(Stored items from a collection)
========================

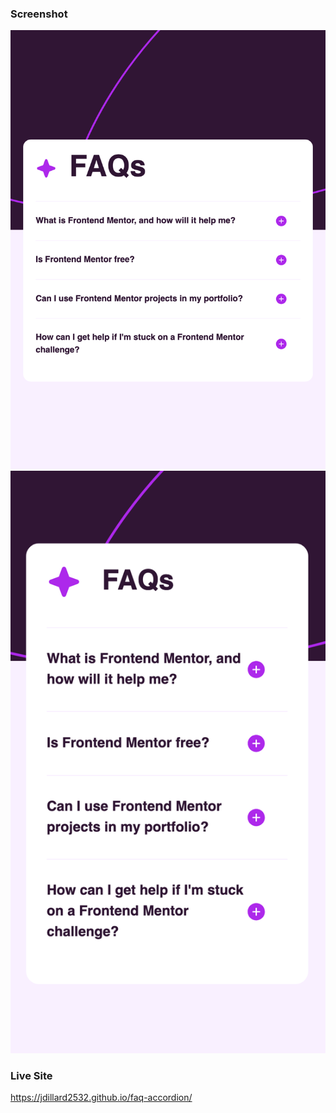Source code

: ### Screenshot

![](./assets/images/Screenshot%202025-01-06%20at%2017-14-54%20Frontend%20Mentor%20FAQ%20accordion.png)
![](./assets/images/Screenshot%202025-01-06%20at%2017-15-44%20Frontend%20Mentor%20FAQ%20accordion.png)

### Live Site

https://jdillard2532.github.io/faq-accordion/
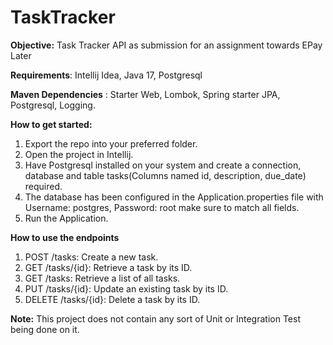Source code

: # TaskTracker

**Objective:**
Task Tracker API as submission for an assignment towards EPay Later

**Requirements**:
Intellij Idea, Java 17, Postgresql 

**Maven Dependencies** :
Starter Web, Lombok, Spring starter JPA, Postgresql, Logging.

**How to get started:** 
1. Export the repo into your preferred folder. 
2. Open the project in Intellij.
3. Have Postgresql installed on your system and create a connection, database and table tasks(Columns named id, description, due_date) required.
4. The database has been configured in the Application.properties file with Username: postgres, Password: root make sure to match all fields.
5. Run the Application.

**How to use the endpoints**
1. POST /tasks: Create a new task.
2. GET /tasks/{id}: Retrieve a task by its ID.
3. GET /tasks: Retrieve a list of all tasks.
4. PUT /tasks/{id}: Update an existing task by its ID.
5. DELETE /tasks/{id}: Delete a task by its ID.

**Note:** 
This project does not contain any sort of Unit or Integration Test being done on it.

========================

What you will do:
With the pictures omitted, print each line of the data above precisely as given.

Reply:
Source code

: ### Screenshot

![](./assets/images/Screenshot%202025-01-06%20at%2017-14-54%20Frontend%20Mentor%20FAQ%20accordion.png)
![](./assets/images/Screenshot%202025-01-06%20at%2017-15-44%20Frontend%20Mentor%20FAQ%20accordion.png)

### Live Site

https://jdillard2532.github.io/faq-accordion/
Source code

: # TaskTracker

**Objective:**
Task Tracker API as submission for an assignment towards EPay Later

**Requirements**:
Intellij Idea, Java 17, Postgresql 

**Maven Dependencies** :
Starter Web, Lombok, Spring starter JPA, Postgresql, Logging.

**How to get started:** 
1. Export the repo into your preferred folder. 
2. Open the project in Intellij.
3. Have Postgresql installed on your system and create a connection, database and table tasks(Columns named id, description, due_date) required.
4. The database has been configured in the Application.properties file with Username: postgres, Password: root make sure to match all fields.
5. Run the Application.

**How to use the endpoints**
1. POST /tasks: Create a new task.
2. GET /tasks/{id}: Retrieve a task by its ID.
3. GET /tasks: Retrieve a list of all tasks.
4. PUT /tasks/{id}: Update an existing task by its ID.
5. DELETE /tasks/{id}: Delete a task by its ID.

**Note:** 
This project does not contain any sort of Unit or Integration Test being done on it.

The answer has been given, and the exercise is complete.